O Grupo Gay da Bahia3 é uma conhecida entidade que, dentre outras coisas, elabora estatísticas acerca da violência motivada por homofobia e violações dos direitos humanos dos LGBTs no Brasil. Os números que divulgam são alarmantes. Em 2015, 318 homossexuais foram assassinados no país, taxa que indica uma queda desprezível quando comparada ao ano anterior, posto que em 2014 foram anotadas 326 mortes. Imagina-se, com algum grau de certeza, que esses números são tímidos diante da realidade. Em primeiro lugar, porque os cálculos dependem das notícias vinculadas pela imprensa, que não torna notícia a totalidade dos homicídios; em segundo lugar, pela dificuldade de reconhecer com precisão a influência da homofobia na irrupção de determinado assassinato. Ao fim e ao cabo, se os dados são alarmantes, temos razões para crer que a situação é bem mais hostil.

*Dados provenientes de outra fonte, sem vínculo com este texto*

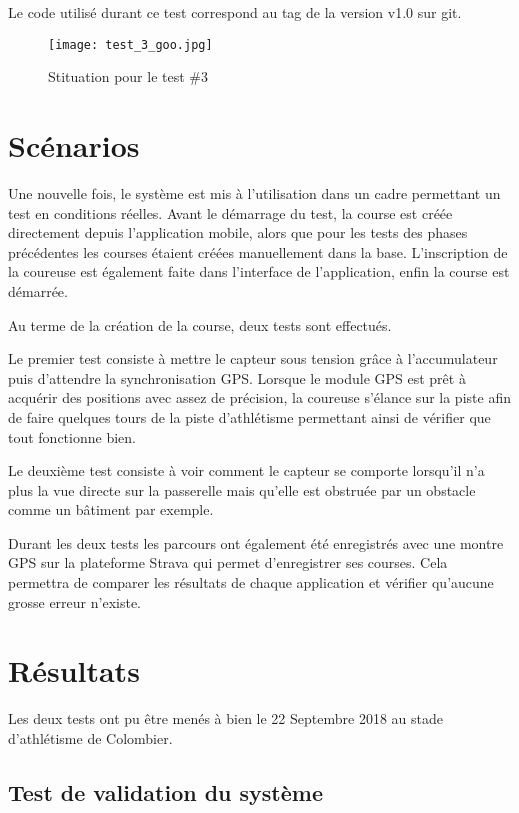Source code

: Le code utilisé durant ce test correspond au tag de la version v1.0 sur git.

\begin{figure}[htb]
\centering 
\texttt{[image: test\_3\_goo.jpg]} 
\caption{Stituation pour le test \#3}
\label{fig:situation_test_3}
\end{figure}

\section{Scénarios}

Une nouvelle fois, le système est mis à l'utilisation dans un cadre permettant un test en conditions réelles. Avant le démarrage du test, la course est créée directement depuis l'application mobile, alors que pour les tests des phases précédentes les courses étaient créées manuellement dans la base. L'inscription de la coureuse est également faite dans l'interface de l'application, enfin la course est démarrée.

Au terme de la création de la course, deux tests sont effectués.

Le premier test consiste à mettre le capteur sous tension grâce à l'accumulateur puis d'attendre la synchronisation GPS. Lorsque le module GPS est prêt à acquérir des positions avec assez de précision, la coureuse s'élance sur la piste afin de faire quelques tours de la piste d'athlétisme permettant ainsi de vérifier que tout fonctionne bien.

Le deuxième test consiste à voir comment le capteur se comporte lorsqu'il n'a plus la vue directe sur la passerelle mais qu'elle est obstruée par un obstacle comme un bâtiment par exemple.

Durant les deux tests les parcours ont également été enregistrés  avec une montre GPS sur la plateforme Strava qui permet d'enregistrer ses courses. Cela permettra de comparer les résultats de chaque application et vérifier qu'aucune grosse erreur n'existe.

\section{Résultats}

Les deux tests ont pu être menés à bien le 22 Septembre 2018 au stade d'athlétisme de Colombier.

\subsection{Test de validation du système}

Avanços graduais foram conquistados nas últimas décadas. Há quase 27 anos, no dia 17 de maio de 1990, a Organização das Nações Unidas (ONU) retirava a homossexualidade do Código Internacional de Doenças da Organização Mundial da Saúde (OMS). A resolução nº 001 / 99 de 22 de março de 1999, publicada pelo Conselho Federal de Psicologia4, seguindo as diretrizes que se consolidavam definitivamente no cenário internacional, considerou que “a homossexualidade não constitui doença, nem distúrbio e nem perversão” e determinou que “os psicólogos não colaborarão com eventos e serviços que proponham tratamento e cura das homossexualidades”. Em linhas gerais, graças aos esforços de muitos agentes envolvidos no debate, a livre vivência da sexualidade se tornou um importante topos de luta política em torno das garantias fundamentais dos indivíduos e seu desrespeito passou a ser considerado uma afronta aos direitos humanos.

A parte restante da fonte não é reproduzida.